(Data in this exercise)

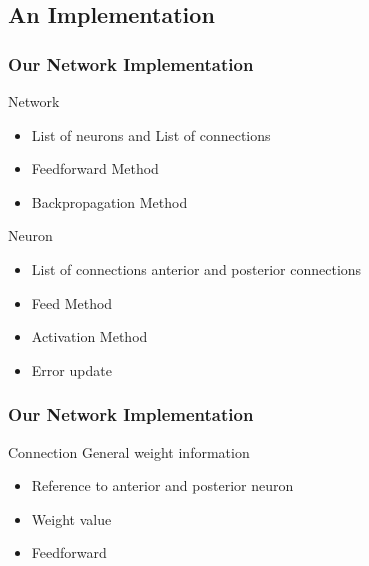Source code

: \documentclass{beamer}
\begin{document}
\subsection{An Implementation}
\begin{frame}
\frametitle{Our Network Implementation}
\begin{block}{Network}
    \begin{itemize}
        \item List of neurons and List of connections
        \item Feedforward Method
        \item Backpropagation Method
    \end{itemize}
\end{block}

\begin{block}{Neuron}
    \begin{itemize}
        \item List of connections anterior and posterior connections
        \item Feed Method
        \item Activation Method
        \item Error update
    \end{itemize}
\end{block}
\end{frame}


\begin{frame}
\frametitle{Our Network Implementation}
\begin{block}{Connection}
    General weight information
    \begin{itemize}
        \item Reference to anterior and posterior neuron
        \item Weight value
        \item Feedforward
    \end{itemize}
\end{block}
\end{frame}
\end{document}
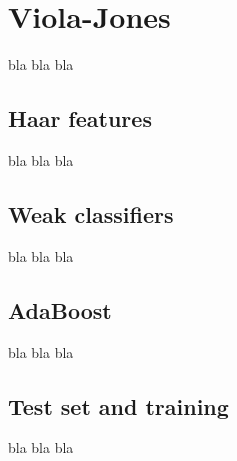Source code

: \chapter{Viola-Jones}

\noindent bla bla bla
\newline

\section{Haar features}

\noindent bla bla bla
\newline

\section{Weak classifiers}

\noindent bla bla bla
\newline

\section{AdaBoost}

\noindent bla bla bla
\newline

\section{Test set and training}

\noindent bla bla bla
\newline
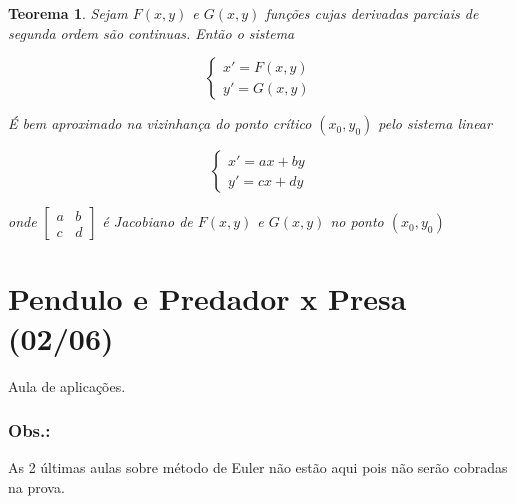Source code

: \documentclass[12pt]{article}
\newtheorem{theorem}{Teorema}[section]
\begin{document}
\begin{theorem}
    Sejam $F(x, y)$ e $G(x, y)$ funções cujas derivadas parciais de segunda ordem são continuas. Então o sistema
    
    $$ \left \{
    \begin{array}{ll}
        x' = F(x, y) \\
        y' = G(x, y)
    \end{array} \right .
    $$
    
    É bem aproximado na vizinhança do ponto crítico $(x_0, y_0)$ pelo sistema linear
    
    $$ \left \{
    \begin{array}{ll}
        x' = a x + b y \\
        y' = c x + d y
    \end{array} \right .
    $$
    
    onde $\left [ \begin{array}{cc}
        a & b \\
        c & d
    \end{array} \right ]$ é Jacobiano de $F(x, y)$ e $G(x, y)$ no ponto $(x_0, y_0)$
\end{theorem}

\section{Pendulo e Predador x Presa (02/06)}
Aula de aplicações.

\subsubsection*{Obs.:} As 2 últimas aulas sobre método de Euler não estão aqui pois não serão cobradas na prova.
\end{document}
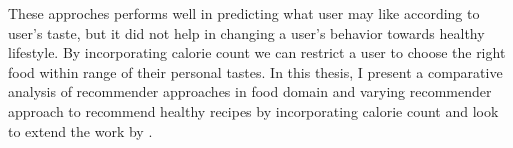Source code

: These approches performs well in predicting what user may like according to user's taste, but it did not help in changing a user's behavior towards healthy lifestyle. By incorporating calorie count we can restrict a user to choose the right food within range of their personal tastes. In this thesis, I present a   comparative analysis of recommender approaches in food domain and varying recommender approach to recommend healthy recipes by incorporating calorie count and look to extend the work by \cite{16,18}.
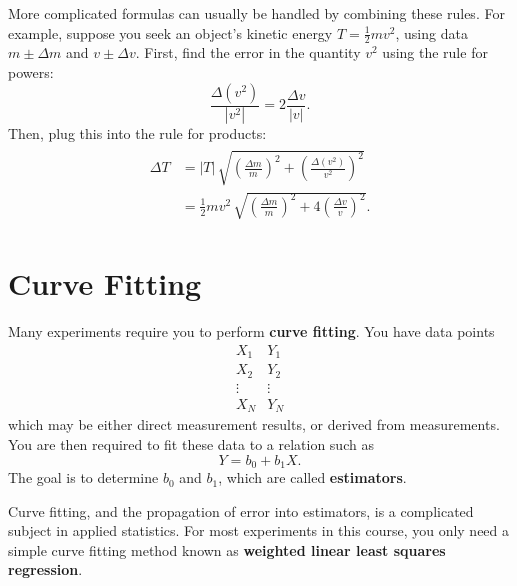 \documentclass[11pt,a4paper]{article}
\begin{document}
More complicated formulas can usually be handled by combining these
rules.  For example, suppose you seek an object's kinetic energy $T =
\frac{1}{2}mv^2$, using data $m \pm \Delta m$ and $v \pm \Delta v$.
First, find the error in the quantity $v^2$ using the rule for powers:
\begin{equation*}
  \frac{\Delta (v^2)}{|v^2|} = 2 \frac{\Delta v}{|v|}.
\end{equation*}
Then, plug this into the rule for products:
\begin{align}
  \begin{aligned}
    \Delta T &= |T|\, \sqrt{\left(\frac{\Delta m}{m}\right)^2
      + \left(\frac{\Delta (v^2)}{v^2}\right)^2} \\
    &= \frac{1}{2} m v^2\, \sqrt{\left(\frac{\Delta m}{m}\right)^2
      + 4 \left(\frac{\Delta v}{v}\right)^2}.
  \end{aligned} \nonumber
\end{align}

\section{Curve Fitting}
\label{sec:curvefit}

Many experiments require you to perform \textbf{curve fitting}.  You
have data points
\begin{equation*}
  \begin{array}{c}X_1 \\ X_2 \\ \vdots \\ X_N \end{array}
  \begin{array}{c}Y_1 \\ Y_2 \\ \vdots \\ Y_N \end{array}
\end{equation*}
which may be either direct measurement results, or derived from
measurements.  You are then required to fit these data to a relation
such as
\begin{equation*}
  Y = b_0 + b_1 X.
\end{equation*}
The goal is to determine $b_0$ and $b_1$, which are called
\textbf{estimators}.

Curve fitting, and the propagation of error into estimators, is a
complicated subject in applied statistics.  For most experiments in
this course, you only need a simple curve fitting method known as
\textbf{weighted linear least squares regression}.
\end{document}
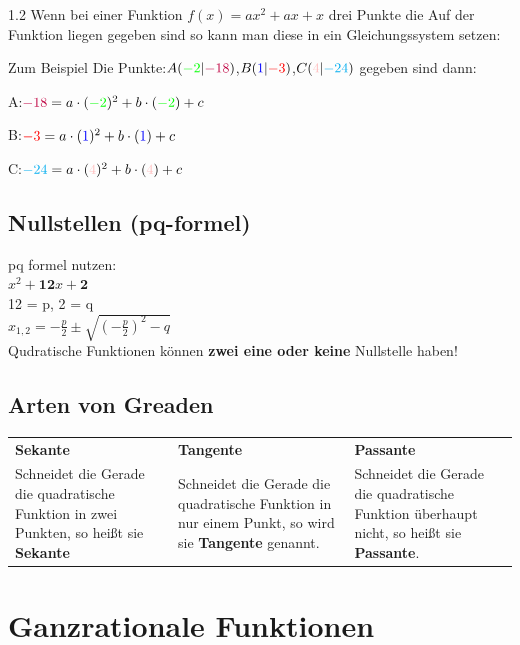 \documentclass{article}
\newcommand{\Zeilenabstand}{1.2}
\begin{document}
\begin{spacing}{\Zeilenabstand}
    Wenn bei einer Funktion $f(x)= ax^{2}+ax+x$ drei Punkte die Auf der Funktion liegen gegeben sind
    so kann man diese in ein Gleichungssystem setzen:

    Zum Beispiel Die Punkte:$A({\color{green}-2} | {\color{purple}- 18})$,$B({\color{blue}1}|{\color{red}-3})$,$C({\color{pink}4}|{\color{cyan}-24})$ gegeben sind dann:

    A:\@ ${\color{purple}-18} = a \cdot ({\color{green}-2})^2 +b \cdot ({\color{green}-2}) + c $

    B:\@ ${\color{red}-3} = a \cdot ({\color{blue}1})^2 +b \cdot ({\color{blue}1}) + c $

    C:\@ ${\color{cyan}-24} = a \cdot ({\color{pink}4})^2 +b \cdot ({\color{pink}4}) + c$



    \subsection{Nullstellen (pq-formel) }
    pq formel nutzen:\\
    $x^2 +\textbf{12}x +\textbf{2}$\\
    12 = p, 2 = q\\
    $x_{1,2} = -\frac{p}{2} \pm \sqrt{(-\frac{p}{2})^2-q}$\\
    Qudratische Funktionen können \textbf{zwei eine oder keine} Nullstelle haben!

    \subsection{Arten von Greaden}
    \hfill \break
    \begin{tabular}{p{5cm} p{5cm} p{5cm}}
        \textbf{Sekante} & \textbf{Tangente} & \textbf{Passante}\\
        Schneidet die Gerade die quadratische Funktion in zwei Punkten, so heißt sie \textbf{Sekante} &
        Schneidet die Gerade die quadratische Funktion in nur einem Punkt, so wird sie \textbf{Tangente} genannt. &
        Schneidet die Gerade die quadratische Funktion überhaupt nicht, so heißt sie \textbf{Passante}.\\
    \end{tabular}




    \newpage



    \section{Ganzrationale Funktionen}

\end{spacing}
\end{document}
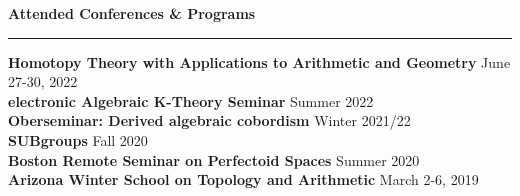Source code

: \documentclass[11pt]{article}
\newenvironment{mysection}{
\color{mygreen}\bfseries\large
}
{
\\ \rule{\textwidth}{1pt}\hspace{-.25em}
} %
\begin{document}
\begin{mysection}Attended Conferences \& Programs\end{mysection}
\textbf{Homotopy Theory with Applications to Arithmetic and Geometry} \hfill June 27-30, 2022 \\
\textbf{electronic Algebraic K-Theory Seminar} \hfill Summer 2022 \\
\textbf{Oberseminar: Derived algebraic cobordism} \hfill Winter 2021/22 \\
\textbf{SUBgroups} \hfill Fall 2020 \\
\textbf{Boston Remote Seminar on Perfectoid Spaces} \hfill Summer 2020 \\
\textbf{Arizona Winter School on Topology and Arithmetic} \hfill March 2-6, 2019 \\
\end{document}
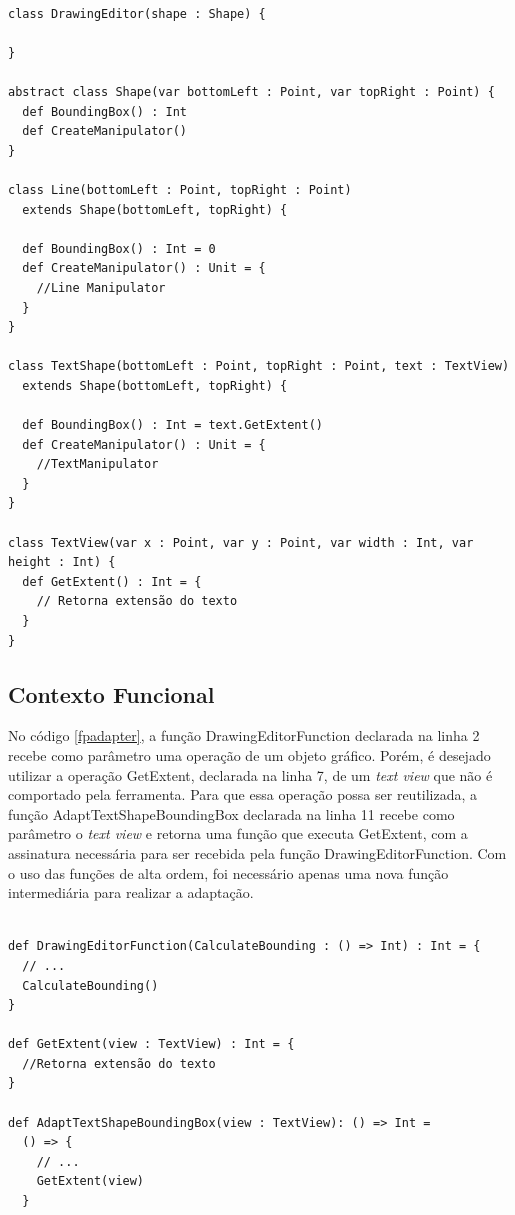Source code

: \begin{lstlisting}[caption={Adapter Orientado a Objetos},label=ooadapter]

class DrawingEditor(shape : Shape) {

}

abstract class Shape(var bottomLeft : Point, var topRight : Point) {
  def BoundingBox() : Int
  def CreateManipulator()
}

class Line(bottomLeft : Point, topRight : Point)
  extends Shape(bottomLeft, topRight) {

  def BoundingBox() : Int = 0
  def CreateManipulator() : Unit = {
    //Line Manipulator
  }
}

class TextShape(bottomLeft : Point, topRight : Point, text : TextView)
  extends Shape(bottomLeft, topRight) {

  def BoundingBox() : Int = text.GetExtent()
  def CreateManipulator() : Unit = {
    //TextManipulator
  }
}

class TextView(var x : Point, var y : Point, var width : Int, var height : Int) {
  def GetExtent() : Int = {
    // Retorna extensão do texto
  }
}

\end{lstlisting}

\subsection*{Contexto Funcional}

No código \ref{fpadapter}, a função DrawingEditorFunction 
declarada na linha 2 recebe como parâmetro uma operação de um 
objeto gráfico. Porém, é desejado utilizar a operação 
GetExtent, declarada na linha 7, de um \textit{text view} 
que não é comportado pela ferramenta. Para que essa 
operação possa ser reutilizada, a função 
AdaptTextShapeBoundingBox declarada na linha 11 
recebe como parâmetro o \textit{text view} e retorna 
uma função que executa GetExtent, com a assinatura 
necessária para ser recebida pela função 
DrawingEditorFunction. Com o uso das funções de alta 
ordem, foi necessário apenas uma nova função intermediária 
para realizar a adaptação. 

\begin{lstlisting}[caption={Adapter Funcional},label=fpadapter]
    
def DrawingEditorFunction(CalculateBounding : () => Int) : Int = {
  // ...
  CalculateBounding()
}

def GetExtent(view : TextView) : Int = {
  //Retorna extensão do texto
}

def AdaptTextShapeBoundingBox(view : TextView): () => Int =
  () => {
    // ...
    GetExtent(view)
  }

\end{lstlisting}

(End Data in this exercise)

### The task
Some lines of the data above may hold the word "fpadapter"; state how many do, and give only that number.

### Response to the task
2